START Exercise data

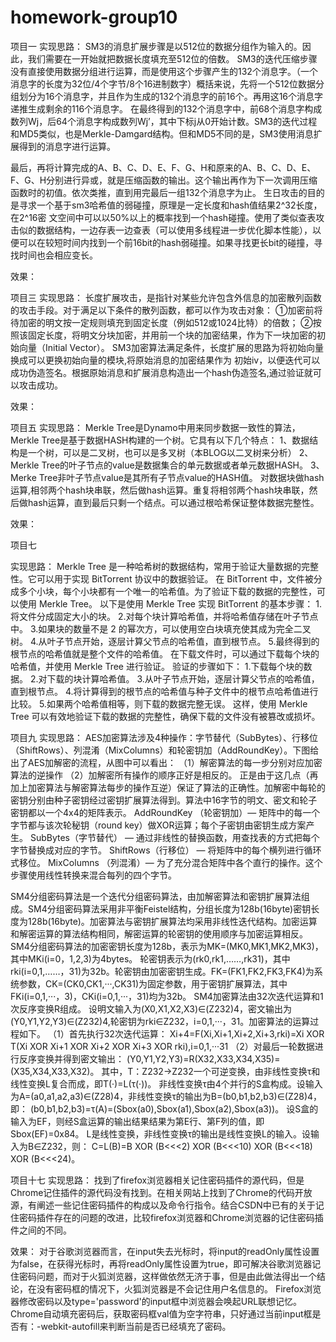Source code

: # homework-group10
项目一
实现思路：
SM3的消息扩展步骤是以512位的数据分组作为输入的。因此，我们需要在一开始就把数据长度填充至512位的倍数。
SM3的迭代压缩步骤没有直接使用数据分组进行运算，而是使用这个步骤产生的132个消息字。（一个消息字的长度为32位/4个字节/8个16进制数字）概括来说，先将一个512位数据分组划分为16个消息字，并且作为生成的132个消息字的前16个。再用这16个消息字递推生成剩余的116个消息字。
在最终得到的132个消息字中，前68个消息字构成数列Wj，后64个消息字构成数列Wj’，其中下标j从0开始计数。SM3的迭代过程和MD5类似，也是Merkle-Damgard结构。但和MD5不同的是，SM3使用消息扩展得到的消息字进行运算。


最后，再将计算完成的A、B、C、D、E、F、G、H和原来的A、B、C、D、E、F、G、H分别进行异或，就是压缩函数的输出。这个输出再作为下一次调用压缩函数时的初值。依次类推，直到用完最后一组132个消息字为止。
生日攻击的目的是寻求一个基于sm3哈希值的弱碰撞，原理是一定长度和hash值结果2^32长度，在2^16密 文空间中可以以50%以上的概率找到一个hash碰撞。使用了类似查表攻击似的数据结构，一边存表一边查表（可以使用多线程进一步优化脚本性能），以便可以在较短时间内找到一个前16bit的hash弱碰撞。如果寻找更长bit的碰撞，寻找时间也会相应变长。

效果：



项目三
实现思路：
长度扩展攻击，是指针对某些允许包含外信息的加密散列函数的攻击手段。对于满足以下条件的散列函数，都可以作为攻击对象：
①加密前将待加密的明文按一定规则填充到固定长度（例如512或1024比特）的倍数； 
②按照该固定长度，将明文分块加密，并用前一个块的加密结果，作为下一块加密的初始向量（Initial Vector）。 
SM3加密算法满足条件，长度扩展的思路为将初始向量换成可以更换初始向量的模块,将原始消息的加密结果作为 初始iv，以便迭代可以成功伪造签名。根据原始消息和扩展消息构造出一个hash伪造签名,通过验证就可以攻击成功。

效果：



项目五
实现思路：
Merkle Tree是Dynamo中用来同步数据一致性的算法，Merkle Tree是基于数据HASH构建的一个树。它具有以下几个特点： 
1、数据结构是一个树，可以是二叉树，也可以是多叉树（本BLOG以二叉树来分析）
2、Merkle Tree的叶子节点的value是数据集合的单元数据或者单元数据HASH。
3、Merke Tree非叶子节点value是其所有子节点value的HASH值。 
对数据块做hash运算,相邻两个hash块串联，然后做hash运算。重复将相邻两个hash块串联，然后做hash运算，直到最后只剩一个结点。可以通过根哈希保证整体数据完整性。

效果：




项目七

实现思路：
Merkle Tree 是一种哈希树的数据结构，常用于验证大量数据的完整性。它可以用于实现 BitTorrent 协议中的数据验证。
在 BitTorrent 中，文件被分成多个小块，每个小块都有一个唯一的哈希值。为了验证下载的数据的完整性，可以使用 Merkle Tree。
以下是使用 Merkle Tree 实现 BitTorrent 的基本步骤：
1.将文件分成固定大小的块。
2.对每个块计算哈希值，并将哈希值存储在叶子节点中。
3.如果块的数量不是 2 的幂次方，可以使用空白块填充使其成为完全二叉树。
4.从叶子节点开始，逐层计算父节点的哈希值，直到根节点。
5.最终得到的根节点的哈希值就是整个文件的哈希值。
在下载文件时，可以通过下载每个块的哈希值，并使用 Merkle Tree 进行验证。
验证的步骤如下：
1.下载每个块的数据。
2.对下载的块计算哈希值。
3.从叶子节点开始，逐层计算父节点的哈希值，直到根节点。
4.将计算得到的根节点的哈希值与种子文件中的根节点哈希值进行比较。
5.如果两个哈希值相等，则下载的数据完整无误。
这样，使用 Merkle Tree 可以有效地验证下载的数据的完整性，确保下载的文件没有被篡改或损坏。


项目九
实现思路：
AES加密算法涉及4种操作：字节替代（SubBytes）、行移位（ShiftRows）、列混淆（MixColumns）和轮密钥加（AddRoundKey）。下图给出了AES加解密的流程，从图中可以看出：
（1）解密算法的每一步分别对应加密算法的逆操作
（2）加解密所有操作的顺序正好是相反的。
正是由于这几点（再加上加密算法与解密算法每步的操作互逆）保证了算法的正确性。加解密中每轮的密钥分别由种子密钥经过密钥扩展算法得到。算法中16字节的明文、密文和轮子密钥都以一个4x4的矩阵表示。
    AddRoundKey （轮密钥加）— 矩阵中的每一个字节都与该次轮秘钥（round key）做XOR运算；每个子密钥由密钥生成方案产生。
    SubBytes（字节替代） — 通过非线性的替换函数，用查找表的方式把每个字节替换成对应的字节。
    ShiftRows（行移位） — 将矩阵中的每个横列进行循环式移位。
MixColumns （列混淆）— 为了充分混合矩阵中各个直行的操作。这个步骤使用线性转换来混合每列的四个字节。

SM4分组密码算法是一个迭代分组密码算法，由加解密算法和密钥扩展算法组成。SM4分组密码算法采用非平衡Feistel结构，分组长度为128b(16byte)密钥长度为128b(16byte)。加密算法与密钥扩展算法均采用非线性迭代结构。加密运算和解密运算的算法结构相同，解密运算的轮密钥的使用顺序与加密运算相反。
SM4分组密码算法的加密密钥长度为128b，表示为MK=(MK0,MK1,MK2,MK3)，其中MKi(i=0，1,2,3)为4bytes。
轮密钥表示为(rk0,rk1,……,rk31)，其中rki(i=0,1,……，31)为32b。轮密钥由加密密钥生成。FK=(FK1,FK2,FK3,FK4)为系统参数，CK=(CK0,CK1,···,CK31)为固定参数，用于密钥扩展算法，其中FKi(i=0,1,···，3)，CKi(i=0,1,···，31)均为32b。
SM4加密算法由32次迭代运算和1次反序变换R组成。
设明文输入为(X0,X1,X2,X3)∈(Z232)4，密文输出为(Y0,Y1,Y2,Y3)∈(Z232)4,轮密钥为rki∈Z232，i=0,1,···，31。加密算法的运算过程如下。
（1）首先执行32次迭代运算：
Xi+4=F(Xi,Xi+1,Xi+2,Xi+3,rki)=Xi XOR T(Xi XOR Xi+1 XOR Xi+2 XOR Xi+3 XOR rki),i=0,1,···31
（2）对最后一轮数据进行反序变换并得到密文输出：
(Y0,Y1,Y2,Y3)=R(X32,X33,X34,X35)=(X35,X34,X33,X32)。
其中，T：Z232→Z232一个可逆变换，由非线性变换τ和线性变换L复合而成，即T(·)=L(τ(·))。
非线性变换τ由4个并行的S盒构成。设输入为A=(a0,a1,a2,a3)∈(Z28)4，非线性变换τ的输出为B=(b0,b1,b2,b3)∈(Z28)4，即：
(b0,b1,b2,b3)=τ(A)=(Sbox(a0),Sbox(a1),Sbox(a2),Sbox(a3))。
设S盒的输入为EF，则经S盒运算的输出结果结果为第E行、第F列的值，即Sbox(EF)=0x84。
L是线性变换，非线性变换τ的输出是线性变换L的输入。设输入为B∈Z232，则：
C=L(B)=B XOR (B<<<2) XOR (B<<<10) XOR (B<<<18) XOR (B<<<24)。


项目十七
实现思路：
找到了firefox浏览器相关记住密码插件的源代码，但是Chrome记住插件的源代码没有找到。在相关网站上找到了Chrome的代码开放源，有阐述一些记住密码插件的构成以及命令行指令。结合CSDN中已有的关于记住密码插件存在的问题的改进，比较firefox浏览器和Chrome浏览器的记住密码插件之间的不同。

效果：
对于谷歌浏览器而言，在input失去光标时，将input的readOnly属性设置为false，在获得光标时，再将readOnly属性设置为true，即可解决谷歌浏览器记住密码问题，而对于火狐浏览器，这样做依然无济于事，但是由此做法得出一个结论，在没有密码框的情况下，火狐浏览器是不会记住用户名信息的。
Firefox浏览器修改密码以及type='password'的input框中浏览器会唤起URL联想记忆。Chrome自动填充密码后，获取密码框val值为空字符串，只好通过当前input框是否有：-webkit-autofill来判断当前是否已经填充了密码。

END Exercise data

### Task description
Could you retype exactly the lines above, starting at the line that contains "①加密前将待加密的明文按一定" and ending at the line that contains "ShiftRows（行移位） — 将矩阵中的每个横列进行循环式移位。", and nothing more?

### Response to the task
①加密前将待加密的明文按一定规则填充到固定长度（例如512或1024比特）的倍数； 
②按照该固定长度，将明文分块加密，并用前一个块的加密结果，作为下一块加密的初始向量（Initial Vector）。 
SM3加密算法满足条件，长度扩展的思路为将初始向量换成可以更换初始向量的模块,将原始消息的加密结果作为 初始iv，以便迭代可以成功伪造签名。根据原始消息和扩展消息构造出一个hash伪造签名,通过验证就可以攻击成功。

效果：



项目五
实现思路：
Merkle Tree是Dynamo中用来同步数据一致性的算法，Merkle Tree是基于数据HASH构建的一个树。它具有以下几个特点： 
1、数据结构是一个树，可以是二叉树，也可以是多叉树（本BLOG以二叉树来分析）
2、Merkle Tree的叶子节点的value是数据集合的单元数据或者单元数据HASH。
3、Merke Tree非叶子节点value是其所有子节点value的HASH值。 
对数据块做hash运算,相邻两个hash块串联，然后做hash运算。重复将相邻两个hash块串联，然后做hash运算，直到最后只剩一个结点。可以通过根哈希保证整体数据完整性。

效果：




项目七

实现思路：
Merkle Tree 是一种哈希树的数据结构，常用于验证大量数据的完整性。它可以用于实现 BitTorrent 协议中的数据验证。
在 BitTorrent 中，文件被分成多个小块，每个小块都有一个唯一的哈希值。为了验证下载的数据的完整性，可以使用 Merkle Tree。
以下是使用 Merkle Tree 实现 BitTorrent 的基本步骤：
1.将文件分成固定大小的块。
2.对每个块计算哈希值，并将哈希值存储在叶子节点中。
3.如果块的数量不是 2 的幂次方，可以使用空白块填充使其成为完全二叉树。
4.从叶子节点开始，逐层计算父节点的哈希值，直到根节点。
5.最终得到的根节点的哈希值就是整个文件的哈希值。
在下载文件时，可以通过下载每个块的哈希值，并使用 Merkle Tree 进行验证。
验证的步骤如下：
1.下载每个块的数据。
2.对下载的块计算哈希值。
3.从叶子节点开始，逐层计算父节点的哈希值，直到根节点。
4.将计算得到的根节点的哈希值与种子文件中的根节点哈希值进行比较。
5.如果两个哈希值相等，则下载的数据完整无误。
这样，使用 Merkle Tree 可以有效地验证下载的数据的完整性，确保下载的文件没有被篡改或损坏。


项目九
实现思路：
AES加密算法涉及4种操作：字节替代（SubBytes）、行移位（ShiftRows）、列混淆（MixColumns）和轮密钥加（AddRoundKey）。下图给出了AES加解密的流程，从图中可以看出：
（1）解密算法的每一步分别对应加密算法的逆操作
（2）加解密所有操作的顺序正好是相反的。
正是由于这几点（再加上加密算法与解密算法每步的操作互逆）保证了算法的正确性。加解密中每轮的密钥分别由种子密钥经过密钥扩展算法得到。算法中16字节的明文、密文和轮子密钥都以一个4x4的矩阵表示。
    AddRoundKey （轮密钥加）— 矩阵中的每一个字节都与该次轮秘钥（round key）做XOR运算；每个子密钥由密钥生成方案产生。
    SubBytes（字节替代） — 通过非线性的替换函数，用查找表的方式把每个字节替换成对应的字节。
    ShiftRows（行移位） — 将矩阵中的每个横列进行循环式移位。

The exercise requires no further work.